Prinsip Kedelapan : Standar Teknis
Setiap anggota harus melaksanakan jasa profesionalnya sesuai dengan standar teknis dan standar professional yang relevan. Standar teknis dan standar professional yang harus ditaati anggota adalah standar yang dikeluarkan oleh IAI, International Federation of Accountants, badan pengatur, dan peraturan perundang- undangan yang relevan.

II.        ATURAN ETIKA AKUNTAN

Aturan Etika disahkan oleh Rapat Anggota Himpunan dan hanya mengikat anggota Himpunan yang bersangkutan. Aturan Etika ini harus diterapkan oleh anggota Ikatan Akuntan Indonesia – Kompartemen Akuntan Publik (IAI-KAP) dan staf profesional (baik yang anggota IAI-KAP maupun yang bukan anggota IAI-KAP) yang bekerja pada satu Kantor Akuntan Publik (KAP). Dalam hal staf profesional yang bekerja pada satu KAP yang bukan anggota IAI-KAP melanggar Aturan Etika ini, maka rekan pimpinan KAP tersebut bertanggung jawab atas tindakan pelanggaran tersebut.

Aturan Etika Kompartemen Akuntan Publik merupakan etika profesional bagi akuntan yang berpraktik sebagai akuntan publik Indonesia. Aturan Etika Kompartemen Akuntan Publik bersumber dari Prinsip Etika yang ditetapkan oleh Ikatan Akuntan Indonesia.

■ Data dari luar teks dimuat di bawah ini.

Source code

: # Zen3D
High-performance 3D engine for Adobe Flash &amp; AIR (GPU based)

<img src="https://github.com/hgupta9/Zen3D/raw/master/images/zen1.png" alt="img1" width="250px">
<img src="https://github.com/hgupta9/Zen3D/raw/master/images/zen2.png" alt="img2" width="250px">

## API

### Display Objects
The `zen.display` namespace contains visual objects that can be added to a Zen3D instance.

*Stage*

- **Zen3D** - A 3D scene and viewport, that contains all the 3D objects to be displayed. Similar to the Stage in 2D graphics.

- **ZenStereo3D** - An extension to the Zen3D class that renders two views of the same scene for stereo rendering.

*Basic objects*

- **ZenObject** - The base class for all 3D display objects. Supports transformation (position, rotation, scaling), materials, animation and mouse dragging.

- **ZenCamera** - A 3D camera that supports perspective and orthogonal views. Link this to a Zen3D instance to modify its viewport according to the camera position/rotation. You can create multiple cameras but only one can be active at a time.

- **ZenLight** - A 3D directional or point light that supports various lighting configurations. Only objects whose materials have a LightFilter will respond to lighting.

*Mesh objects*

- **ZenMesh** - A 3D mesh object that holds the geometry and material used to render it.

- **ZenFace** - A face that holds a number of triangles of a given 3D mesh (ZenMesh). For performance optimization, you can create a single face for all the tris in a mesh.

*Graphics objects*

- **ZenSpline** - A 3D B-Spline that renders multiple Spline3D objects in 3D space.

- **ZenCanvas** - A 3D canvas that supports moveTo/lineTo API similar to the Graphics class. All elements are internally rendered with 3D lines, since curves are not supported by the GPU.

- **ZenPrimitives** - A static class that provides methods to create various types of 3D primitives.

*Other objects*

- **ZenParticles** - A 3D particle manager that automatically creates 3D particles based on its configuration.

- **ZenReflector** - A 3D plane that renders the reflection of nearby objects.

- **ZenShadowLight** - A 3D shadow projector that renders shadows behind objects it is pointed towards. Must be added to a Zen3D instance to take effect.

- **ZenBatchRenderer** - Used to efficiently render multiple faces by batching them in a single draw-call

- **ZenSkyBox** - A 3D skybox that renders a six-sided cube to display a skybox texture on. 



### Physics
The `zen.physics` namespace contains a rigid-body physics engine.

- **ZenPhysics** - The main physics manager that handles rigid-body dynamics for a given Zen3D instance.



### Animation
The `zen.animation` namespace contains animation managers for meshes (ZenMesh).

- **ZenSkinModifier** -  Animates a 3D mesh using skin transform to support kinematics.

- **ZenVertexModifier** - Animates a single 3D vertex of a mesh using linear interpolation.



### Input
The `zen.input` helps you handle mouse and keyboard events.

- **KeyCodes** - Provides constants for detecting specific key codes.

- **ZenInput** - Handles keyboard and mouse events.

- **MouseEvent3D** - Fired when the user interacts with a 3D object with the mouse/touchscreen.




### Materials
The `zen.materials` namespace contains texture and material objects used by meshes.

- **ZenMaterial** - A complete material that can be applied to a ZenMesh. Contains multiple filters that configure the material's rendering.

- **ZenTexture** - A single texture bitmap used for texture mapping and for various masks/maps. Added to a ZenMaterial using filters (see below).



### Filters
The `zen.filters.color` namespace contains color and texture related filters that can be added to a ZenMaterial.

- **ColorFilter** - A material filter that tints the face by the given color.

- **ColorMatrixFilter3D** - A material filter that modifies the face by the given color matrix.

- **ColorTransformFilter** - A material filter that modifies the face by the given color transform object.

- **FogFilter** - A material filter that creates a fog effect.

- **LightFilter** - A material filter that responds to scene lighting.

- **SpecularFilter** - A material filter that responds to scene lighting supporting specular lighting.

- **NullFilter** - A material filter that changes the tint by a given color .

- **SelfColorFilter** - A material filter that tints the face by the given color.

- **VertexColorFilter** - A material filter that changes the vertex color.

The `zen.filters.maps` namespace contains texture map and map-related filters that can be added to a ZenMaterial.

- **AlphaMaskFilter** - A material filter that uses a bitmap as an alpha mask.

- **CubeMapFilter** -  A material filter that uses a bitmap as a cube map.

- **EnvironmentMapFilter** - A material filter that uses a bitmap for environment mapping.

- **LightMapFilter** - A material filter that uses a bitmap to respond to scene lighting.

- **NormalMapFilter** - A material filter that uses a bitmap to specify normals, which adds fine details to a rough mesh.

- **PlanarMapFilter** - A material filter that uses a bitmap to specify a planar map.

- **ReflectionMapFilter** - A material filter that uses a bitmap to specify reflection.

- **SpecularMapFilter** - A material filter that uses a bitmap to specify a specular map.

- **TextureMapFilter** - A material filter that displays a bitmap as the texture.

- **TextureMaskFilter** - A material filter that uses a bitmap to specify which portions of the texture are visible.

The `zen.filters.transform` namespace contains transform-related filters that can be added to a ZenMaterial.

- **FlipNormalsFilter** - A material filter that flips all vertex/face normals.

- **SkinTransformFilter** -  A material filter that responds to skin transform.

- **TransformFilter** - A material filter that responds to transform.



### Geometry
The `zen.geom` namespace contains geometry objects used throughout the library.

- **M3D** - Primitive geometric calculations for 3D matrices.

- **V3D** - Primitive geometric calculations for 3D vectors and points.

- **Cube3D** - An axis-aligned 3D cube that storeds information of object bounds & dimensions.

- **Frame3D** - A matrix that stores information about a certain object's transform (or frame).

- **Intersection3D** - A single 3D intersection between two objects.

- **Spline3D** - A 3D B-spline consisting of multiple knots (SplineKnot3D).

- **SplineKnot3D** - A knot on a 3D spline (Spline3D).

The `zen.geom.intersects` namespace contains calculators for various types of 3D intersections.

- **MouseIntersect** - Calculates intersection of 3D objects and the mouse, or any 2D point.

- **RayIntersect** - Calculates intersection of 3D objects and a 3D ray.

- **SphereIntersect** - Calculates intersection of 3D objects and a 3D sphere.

Dalam konggresnya tahun 1973, Ikatan Akuntan Indonesia (IAI) untuk pertama kalinya menetapkan kode etik bagi profesi akuntan Indonesia, kemudian disempurnakan dalam konggres IAI tahun 1981, 1986, 1994, dan terakhir tahun 1998. Etika profesional yang dikeluarkan oleh Ikatan Akuntan Indonesia dalam kongresnya tahun 1998 diberi nama Kode Etik Ikatan Akuntan Indonesia.

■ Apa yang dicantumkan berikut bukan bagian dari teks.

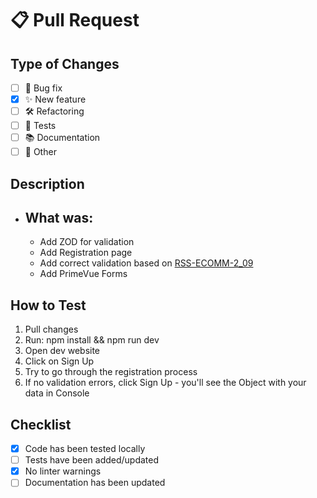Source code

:# 📋 Pull Request

## Type of Changes

-   [ ] 🐛 Bug fix
-   [x] ✨ New feature
-   [ ] 🛠 Refactoring
-   [ ] 🧪 Tests
-   [ ] 📚 Documentation
-   [ ] 🚀 Other

## Description

-   ## What was:
    - Add ZOD for validation
    - Add Registration page
    - Add correct validation based on [RSS-ECOMM-2_09](https://github.com/rolling-scopes-school/tasks/blob/master/tasks/eCommerce-Application/Sprints/Sprint2/RSS-ECOMM-2_09.md)
    - Add PrimeVue Forms


## How to Test

1. Pull changes
2. Run: npm install && npm run dev
3. Open dev website
4. Click on Sign Up
5. Try to go through the registration process
6. If no validation errors, click Sign Up - you'll see the Object with your data in Console

## Checklist

-   [x] Code has been tested locally
-   [ ] Tests have been added/updated
-   [x] No linter warnings
-   [ ] Documentation has been updated
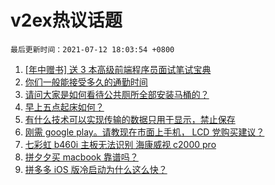 # v2ex热议话题

`最后更新时间：2021-07-12 18:03:54 +0800`

1. [[年中赠书] 送 3 本高级前端程序员面试笔试宝典](https://www.v2ex.com/t/788917)
1. [你们一般能接受多久的通勤时间](https://www.v2ex.com/t/788898)
1. [请问大家是如何看待公共厕所全部安装马桶的？](https://www.v2ex.com/t/788972)
1. [早上五点起床如何？](https://www.v2ex.com/t/788874)
1. [有什么技术可以实现传输的数据只用于显示，禁止保存](https://www.v2ex.com/t/788887)
1. [刚需 google play。请教现在市面上手机， LCD 党购买建议？](https://www.v2ex.com/t/788973)
1. [七彩虹 b460i 主板无法识别 海康威视 c2000 pro](https://www.v2ex.com/t/788944)
1. [拼夕夕买 macbook 靠谱吗？](https://www.v2ex.com/t/788920)
1. [拼多多 iOS 版冷启动为什么这么快？](https://www.v2ex.com/t/788942)


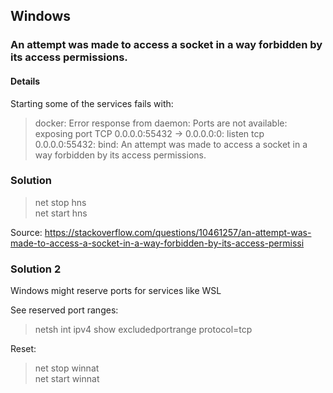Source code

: ## Windows

### An attempt was made to access a socket in a way forbidden by its access permissions.

#### Details

Starting some of the services fails with:

> docker: Error response from daemon: Ports are not available: exposing port TCP 0.0.0.0:55432 -> 0.0.0.0:0: listen tcp 0.0.0.0:55432: bind: An attempt was made to access a socket in a way forbidden by its access permissions.

### Solution

> net stop hns\
> net start hns

Source: https://stackoverflow.com/questions/10461257/an-attempt-was-made-to-access-a-socket-in-a-way-forbidden-by-its-access-permissi


### Solution 2

Windows might reserve ports for services like WSL

See reserved port ranges:
> netsh int ipv4 show excludedportrange protocol=tcp

Reset:
> net stop winnat\
> net start winnat

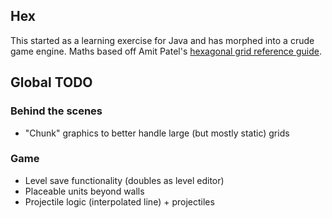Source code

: ## Hex

This started as a learning exercise for Java and has morphed into a crude game engine. Maths based off Amit Patel's [hexagonal grid reference guide](https://www.redblobgames.com/grids/hexagons/).

## Global TODO

### Behind the scenes
- "Chunk" graphics to better handle large (but mostly static) grids

### Game
- Level save functionality (doubles as level editor)
- Placeable units beyond walls
- Projectile logic (interpolated line) + projectiles



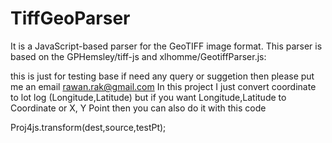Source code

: # TiffGeoParser

It is a JavaScript-based parser for the GeoTIFF image format. This parser is based on the GPHemsley/tiff-js and xlhomme/GeotiffParser.js:

this is just for testing base if need any query or suggetion then please put me an email rawan.rak@gmail.com
In this project I just convert coordinate to lot log (Longitude,Latitude) but if you want  Longitude,Latitude  to Coordinate or X, Y Point then you can also do it with this code

Proj4js.transform(dest,source,testPt);

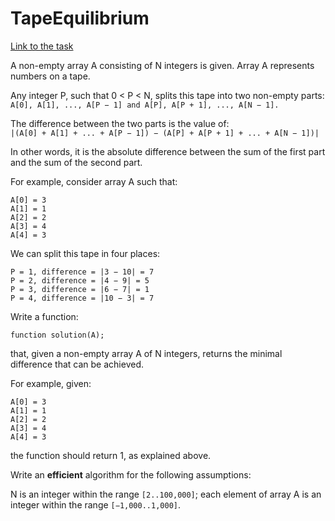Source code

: <h1>TapeEquilibrium</h1>

[Link to the task][https://app.codility.com/programmers/lessons/3-time_complexity/tape_equilibrium/]

A non-empty array A consisting of N integers is given.
Array A represents numbers on a tape.

Any integer P, such that 0 < P < N, splits this tape into two non-empty
parts: 
`A[0], A[1], ..., A[P − 1] and A[P], A[P + 1], ..., A[N − 1].`

The difference between the two parts is the value of: <br/>
`|(A[0] + A[1] + ... + A[P − 1]) − (A[P] + A[P + 1] + ... + A[N − 1])|`

In other words, it is the absolute difference between the sum of the
first part and the sum of the second part.

For example, consider array A such that:

    A[0] = 3
    A[1] = 1
    A[2] = 2
    A[3] = 4
    A[4] = 3
  
We can split this tape in four places:

    P = 1, difference = |3 − 10| = 7 
    P = 2, difference = |4 − 9| = 5 
    P = 3, difference = |6 − 7| = 1 
    P = 4, difference = |10 − 3| = 7 

Write a function:

    function solution(A);
that, given a non-empty array A of N integers, returns the minimal
difference that can be achieved.

For example, given:

    A[0] = 3
    A[1] = 1
    A[2] = 2
    A[3] = 4
    A[4] = 3
the function should return 1, as explained above.

Write an **efficient** algorithm for the following assumptions:

N is an integer within the range `[2..100,000]`;
each element of array A is an integer within the range `[−1,000..1,000]`.

[https://app.codility.com/programmers/lessons/3-time_complexity/tape_equilibrium/]: https://app.codility.com/programmers/lessons/3-time_complexity/tape_equilibrium/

III.      INTERPRETASI ATURAN ETIKA

Interpretasi Aturan Etika merupakan interpretasi yang dikeluarkan oleh Badan yang dibentuk oleh Himpunan setelah memperhatikan tanggapan dari anggota, dan pihak-pihak berkepentingan lainnya, sebagai panduan dalam penerapan Aturan Etika, tanpa dimaksudkan untuk membatasi lingkup dan penerapannya.